New democracy born in Himalayas

politics and culture — By on March 27, 2008 at 7:15 am

This past week saw a unique event in the Himalayan kingdom of Bhutan, as residents trekked to the polls for the first time in the country’s history at the behest of the king, who voluntarily decided to give up royal power in order to move his country towards a democratic future.

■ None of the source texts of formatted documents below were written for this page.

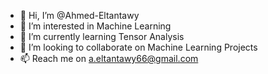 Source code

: - 👋 Hi, I’m @Ahmed-Eltantawy
- 👀 I’m interested in Machine Learning
- 🌱 I’m currently learning Tensor Analysis
- 💞️ I’m looking to collaborate on Machine Learning Projects
- 📫 Reach me on a.eltantawy66@gmail.com

<!---
Ahmed-Eltantawy/Ahmed-Eltantawy is a ✨ special ✨ repository because its `README.md` (this file) appears on your GitHub profile.
You can click the Preview link to take a look at your changes.
--->
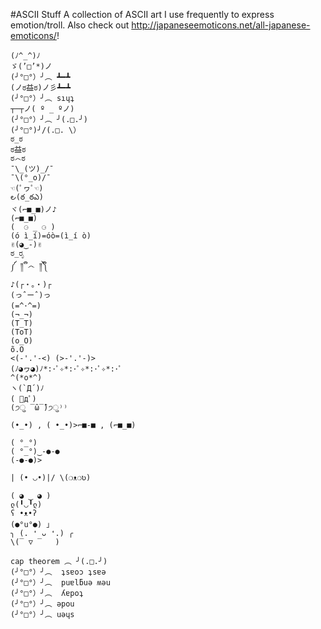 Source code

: #ASCII Stuff
A collection of ASCII art I use frequently to express emotion/troll.
Also check out http://japaneseemoticons.net/all-japanese-emoticons/!

    (ﾉ^_^)ﾉ
    ゞ(’□’*)ノ
    (╯°□°）╯︵ ┻━┻
    (ノಠ益ಠ)ノ彡┻━┻
    (╯°□°）╯︵ sıɥʇ
    ┬─┬ノ( º _ ºノ)
    (╯°□°）╯︵ ╯(.□.╯)
    (╯°□°)╯/(.□. \）
    ಠ_ಠ
    ಠ益ಠ
    ಠ෴ಠ
    ¯\_(ツ)_/¯
    ¯\(°_o)/¯
    ☜(ﾟヮﾟ☜)
    ౿(ఠ_ఠఎ)
    ヾ(⌐■_■)ノ♪
    (⌐■_■)
    (  ⚆ _ ⚆ )
    (ó ì_í)=óò=(ì_í ò)
    ✌(◕‿-)✌
    ಠ_ರೃ
    ༼ ༎ຶ ෴ ༎ຶ༽
    ♪(┌・。・)┌
    (っˆーˆ)っ
    (=^･^=)
    (¬_¬)
    (T_T)
    (ToT)
    (o_O)
    õ.O
    <(-'.'-<) (>-'.'-)>
    (ﾉ◕ヮ◕)ﾉ*:･ﾟ✧*:･ﾟ✧*:･ﾟ✧*:･ﾟ
    ^(*o*^)
    ヽ(`Д´)ﾉ
    ( ﾟдﾟ)
    (੭ु ‾̑ω‾̑)੭ु⁾⁾

    (•_•) , ( •_•)>⌐■-■ , (⌐■_■)

    ( °_°)
    ( °_°)‿‑●‑●
    (‑●‑●)>

    | (• ◡•)|/ \(❍ᴥ❍ʋ)

    ( ◕ ‿ ◕ )
    ლ(╹◡╹ლ)
    ʕ •ᴥ•ʔ
    (●°u°●)​ 」
    ╮ (. ❛ ᴗ ❛.) ╭
    \(‾ ▽ ‾   )

    cap theorem ︵ ╯(.□.╯)
    (╯°□°）╯︵  ʇsɐoɔ ʇsɐǝ
    (╯°□°）╯︵  puɐlƃuǝ ʍǝu
    (╯°□°）╯︵  ʎɐpoʇ
    (╯°□°）╯︵ ǝpou
    (╯°□°）╯︵ uǝɥs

The Washington Post has the story:

Without revolution or bloodshed, this tiny Himalayan kingdom became the world’s newest democracy Monday, as wildflower farmers, traditional healers, Buddhist folk artists and computer engineers voted in their country’s first parliamentary elections, ending a century of absolute monarchy.

In a historic event for this country of 700,000, entire families took to winding mountain roads, traveling in some cases for days in minivans, on horseback and on foot to cast their ballots, marking Bhutan’s transition to a constitutional monarchy.

Despite concerns that Bhutanese would be turned off by the rough-and-tumble world of politics, more than 79 percent of the estimated 318,000 registered voters turned out at polling places.

It was the king, as well as his father and predecessor, who ordered his subjects to vote, in the belief that democracy would foster stability in a country wedged between China and India and known as the Land of the Thunder Dragon…

Before abdicating the throne to his son in 2006, the country’s fourth king, Jigme Singye Wangchuck, had taken methodical steps to give power to the people, saying that he believed no leader should be “chosen by birth instead of merit.”

As part of his “gross national happiness” plan, he reformed the country’s feudal system, giving land and jobs to the poorest farmers and launching free health and education systems. He and his Harvard- and Oxford-educated son, King Jigme Khesar Namgyal Wangchuck, remain immensely popular. Many Bhutanese still refer to both father and son as “His Majesty.”…

The fifth king, who is 28, will remain commander in chief of the army and will be able to appoint five members to the upper house of parliament. Many Bhutanese said they hoped his opinions would continue to carry enormous weight.